Seminar by Rahul Garg
Anonymization of High Dimensional Data Using Nearest Neighbor Clustering and Perturbation
Rahul Garg
Opera Solutions
Date: Wednesday, September 12th, 2012
Time: 4PM
Venue: CS102.
Abstract:
In this talk I will describe some new anonymization techniques for high dimensional data sets with large number of records. These methods combine the advantages of k-anonymity and perturbation methods of anonymization. The dataset is first clustered using a nearest neighbor approach such that there are at least k points in each cluster. The nearest neighbors for every point are obtained using cover tree data structure. These clusters are then perturbed to obtain anonymized data, which is expected to retain most of the statistical properties of the original data.
About the speaker:
Dr.
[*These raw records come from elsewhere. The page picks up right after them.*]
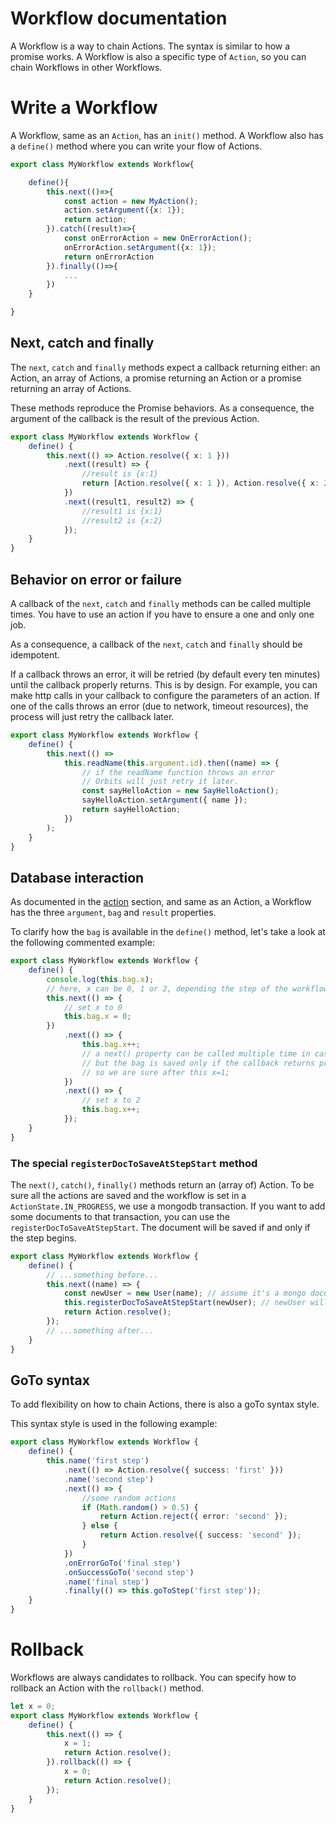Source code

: # Workflow documentation

A Workflow is a way to chain Actions. The syntax is similar to how a promise works.
A Workflow is also a specific type of `Action`, so you can chain Workflows in other Workflows.

# Write a Workflow

A Workflow, same as an `Action`, has an `init()` method.
A Workflow also has a `define()` method where you can write your flow of Actions.

```typescript
export class MyWorkflow extends Workflow{

    define(){
        this.next(()=>{
            const action = new MyAction();
            action.setArgument({x: 1});
            return action;
        }).catch((result)=>{
            const onErrorAction = new OnErrorAction();
            onErrorAction.setArgument({x: 1});
            return onErrorAction
        }).finally(()=>{
            ...
        })
    }

}
```

## Next, catch and finally

The `next`, `catch` and `finally` methods expect a callback returning either: an Action, an array of Actions, a promise returning an Action or a promise returning an array of Actions.

These methods reproduce the Promise behaviors.
As a consequence, the argument of the callback is the result of the previous Action.

```typescript
export class MyWorkflow extends Workflow {
    define() {
        this.next(() => Action.resolve({ x: 1 }))
            .next((result) => {
                //result is {x:1}
                return [Action.resolve({ x: 1 }), Action.resolve({ x: 2 })];
            })
            .next((result1, result2) => {
                //result1 is {x:1}
                //result2 is {x:2}
            });
    }
}
```

## Behavior on error or failure

A callback of the `next`, `catch` and `finally` methods can be called multiple times. You have to use an action if you have to ensure a one and only one job.

As a consequence, a callback of the `next`, `catch` and `finally` should be idempotent.

If a callback throws an error, it will be retried (by default every ten minutes) until the callback properly returns. This is by design. For example, you can make http calls in your callback to configure the parameters of an action. If one of the calls throws an error (due to network, timeout resources), the process will just retry the callback later.

```typescript
export class MyWorkflow extends Workflow {
    define() {
        this.next(() =>
            this.readName(this.argument.id).then((name) => {
                // if the readName function throws an error
                // Orbits will just retry it later.
                const sayHelloAction = new SayHelloAction();
                sayHelloAction.setArgument({ name });
                return sayHelloAction;
            })
        );
    }
}
```

## Database interaction

As documented in the [action](./action.md#database-interaction) section, and same as an Action, a Workflow has the three `argument`, `bag` and `result` properties.

To clarify how the `bag` is available in the `define()` method, let's take a look at the following commented example:

```typescript
export class MyWorkflow extends Workflow {
    define() {
        console.log(this.bag.x);
        // here, x can be 0, 1 or 2, depending the step of the workflow.
        this.next(() => {
            // set x to 0
            this.bag.x = 0;
        })
            .next(() => {
                this.bag.x++;
                // a next() property can be called multiple time in case of failure
                // but the bag is saved only if the callback returns properly.
                // so we are sure after this x=1;
            })
            .next(() => {
                // set x to 2
                this.bag.x++;
            });
    }
}
```

### The special `registerDocToSaveAtStepStart` method

The `next()`, `catch()`, `finally()` methods return an (array of) Action.
To be sure all the actions are saved and the workflow is set in a `ActionState.IN_PROGRESS`, we use a mongodb transaction. If you want to add some documents to that transaction, you can use the `registerDocToSaveAtStepStart`. The document will be saved if and only if the step begins.

```typescript
export class MyWorkflow extends Workflow {
    define() {
        // ...something before...
        this.next((name) => {
            const newUser = new User(name); // assume it's a mongo document.
            this.registerDocToSaveAtStepStart(newUser); // newUser will be saved if and only if this step starts, so there is no risk of duplicate.
            return Action.resolve();
        });
        // ...something after...
    }
}
```

## GoTo syntax

To add flexibility on how to chain Actions, there is also a goTo syntax style.

This syntax style is used in the following example:

```typescript
export class MyWorkflow extends Workflow {
    define() {
        this.name('first step')
            .next(() => Action.resolve({ success: 'first' }))
            .name('second step')
            .next(() => {
                //some random actions
                if (Math.random() > 0.5) {
                    return Action.reject({ error: 'second' });
                } else {
                    return Action.resolve({ success: 'second' });
                }
            })
            .onErrorGoTo('final step')
            .onSuccessGoTo('second step')
            .name('final step')
            .finally(() => this.goToStep('first step'));
    }
}
```

# Rollback

Workflows are always candidates to rollback. You can specify how to rollback an Action with the `rollback()` method.

```typescript
let x = 0;
export class MyWorkflow extends Workflow {
    define() {
        this.next(() => {
            x = 1;
            return Action.resolve();
        }).rollback(() => {
            x = 0;
            return Action.resolve();
        });
    }
}
```
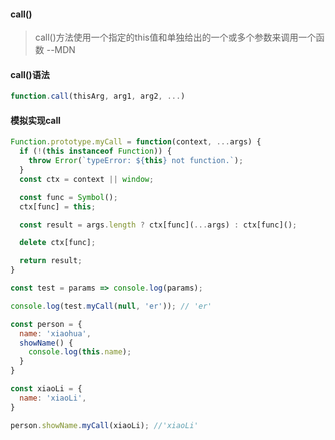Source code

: #### call()

> call()方法使用一个指定的this值和单独给出的一个或多个参数来调用一个函数  --MDN

#### call()语法

```js
function.call(thisArg, arg1, arg2, ...)
```

#### 模拟实现call

```js
Function.prototype.myCall = function(context, ...args) {
  if (!(this instanceof Function)) {
    throw Error(`typeError: ${this} not function.`);
  }
  const ctx = context || window;

  const func = Symbol();
  ctx[func] = this;

  const result = args.length ? ctx[func](...args) : ctx[func]();

  delete ctx[func];

  return result;
}

const test = params => console.log(params);

console.log(test.myCall(null, 'er')); // 'er'

const person = {
  name: 'xiaohua',
  showName() {
    console.log(this.name);
  }
}

const xiaoLi = {
  name: 'xiaoLi',
}

person.showName.myCall(xiaoLi); //'xiaoLi'
```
Rahul Garg is Principal Scientist at Opera Solutions and Leading the R&D Operation in India. His current area of work includes Predictive Business Analytics, Machine Learning and Algorithms. Prior to this he was at IBM T.J. Watson Research Center, in New York USA working on Computational Neuroscience. He established the high-performance computing group at IBM India Research Lab, New Delhi which was a part of the core team designing the IBM's Blue Gene supercomputer. Dr. Garg has published over 50 peer reviewed publications in international conference and journals in the areas such Machine Learning, Neuroscience, Supercomputing, Economics and Game Theory, Communication Networks and Algorithms. He holds a PhD from IIT-Delhi, MS from UC Berkeley, and B.Tech. from IIT-Delhi.